* _YOUR OBJECTIVE_
Scan the entries below. Report each line where the string "environ" occurs.

[Saved data entries]
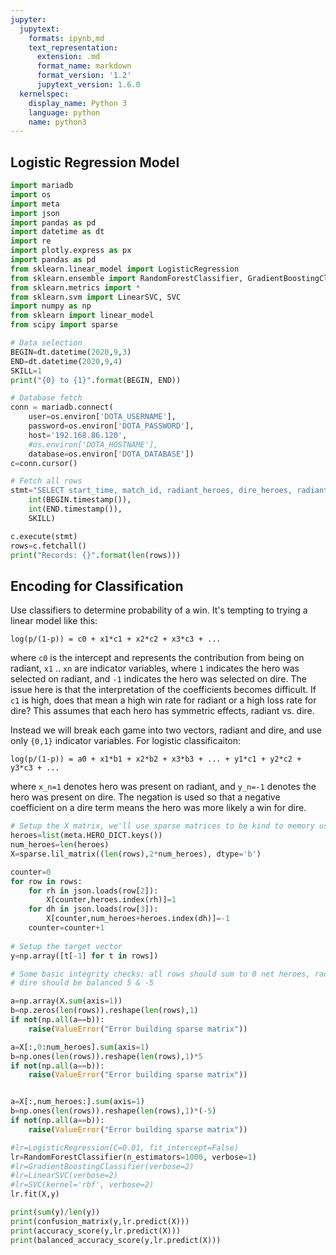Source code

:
 ```yaml
---
jupyter:
  jupytext:
    formats: ipynb,md
    text_representation:
      extension: .md
      format_name: markdown
      format_version: '1.2'
      jupytext_version: 1.6.0
  kernelspec:
    display_name: Python 3
    language: python
    name: python3
---
```


## Logistic Regression Model

```python
import mariadb
import os
import meta
import json
import pandas as pd
import datetime as dt
import re
import plotly.express as px
import pandas as pd
from sklearn.linear_model import LogisticRegression
from sklearn.ensemble import RandomForestClassifier, GradientBoostingClassifier
from sklearn.metrics import *
from sklearn.svm import LinearSVC, SVC
import numpy as np
from sklearn import linear_model
from scipy import sparse
```

```python
# Data selection
BEGIN=dt.datetime(2020,9,3)
END=dt.datetime(2020,9,4)
SKILL=1
print("{0} to {1}".format(BEGIN, END))
```

```python
# Database fetch
conn = mariadb.connect(
    user=os.environ['DOTA_USERNAME'],
    password=os.environ['DOTA_PASSWORD'],
    host='192.168.86.120',
    #os.environ['DOTA_HOSTNAME'],
    database=os.environ['DOTA_DATABASE'])
c=conn.cursor()

# Fetch all rows
stmt="SELECT start_time, match_id, radiant_heroes, dire_heroes, radiant_win FROM dota_matches WHERE start_time>={0} and start_time<={1} and api_skill={2}".format(
    int(BEGIN.timestamp()),
    int(END.timestamp()),
    SKILL)

c.execute(stmt)
rows=c.fetchall()
print("Records: {}".format(len(rows)))
```

## Encoding for Classification

Use classifiers to determine probability of a win. It's tempting to trying a linear model like this:

`log(p/(1-p)) = c0 + x1*c1 + x2*c2 + x3*c3 + ... `

where `c0` is the intercept and represents the contribution from being on radiant, `x1` .. `xn` are indicator variables, where `1` indicates the hero was selected on radiant, and `-1` indicates the hero was selected on dire. The issue here is that the interpretation of the coefficients becomes difficult. If `c1` is high, does that mean a high win rate for radiant or a high loss rate for dire? This assumes that each hero has symmetric effects, radiant vs. dire.

Instead we will break each game into two vectors, radiant and dire, and use only `{0,1}` indicator variables. For logistic classificaiton:

`log(p/(1-p)) = a0 + x1*b1 + x2*b2 + x3*b3 + ... + y1*c1 + y2*c2 + y3*c3 + ...`

where `x_n=1` denotes hero was present on radiant, and `y_n=-1` denotes the hero was present on dire. The negation is used so that a negative coefficient on a dire term means the hero was more likely a win for dire.

```python
# Setup the X matrix, we'll use sparse matrices to be kind to memory usage
heroes=list(meta.HERO_DICT.keys())
num_heroes=len(heroes)
X=sparse.lil_matrix((len(rows),2*num_heroes), dtype='b')

counter=0
for row in rows:
    for rh in json.loads(row[2]):
        X[counter,heroes.index(rh)]=1
    for dh in json.loads(row[3]):
        X[counter,num_heroes+heroes.index(dh)]=-1
    counter=counter+1
    
# Setup the target vector
y=np.array([t[-1] for t in rows])
```

```python
# Some basic integrity checks: all rows should sum to 0 net heroes, radiant and
# dire should be balanced 5 & -5

a=np.array(X.sum(axis=1))
b=np.zeros(len(rows)).reshape(len(rows),1)
if not(np.all(a==b)):
    raise(ValueError("Error building sparse matrix"))

a=X[:,0:num_heroes].sum(axis=1)
b=np.ones(len(rows)).reshape(len(rows),1)*5
if not(np.all(a==b)):
    raise(ValueError("Error building sparse matrix"))


a=X[:,num_heroes:].sum(axis=1)
b=np.ones(len(rows)).reshape(len(rows),1)*(-5)
if not(np.all(a==b)):
    raise(ValueError("Error building sparse matrix"))

```

```python
#lr=LogisticRegression(C=0.01, fit_intercept=False)
lr=RandomForestClassifier(n_estimators=1000, verbose=1)
#lr=GradientBoostingClassifier(verbose=2)
#lr=LinearSVC(verbose=2)
#lr=SVC(kernel='rbf', verbose=2)
lr.fit(X,y)
```

```python
print(sum(y)/len(y))
print(confusion_matrix(y,lr.predict(X)))
print(accuracy_score(y,lr.predict(X)))
print(balanced_accuracy_score(y,lr.predict(X)))
```

```python

```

* _WRITTEN SOLUTION_
    user=os.environ['DOTA_USERNAME'],
    password=os.environ['DOTA_PASSWORD'],
    #os.environ['DOTA_HOSTNAME'],
    database=os.environ['DOTA_DATABASE'])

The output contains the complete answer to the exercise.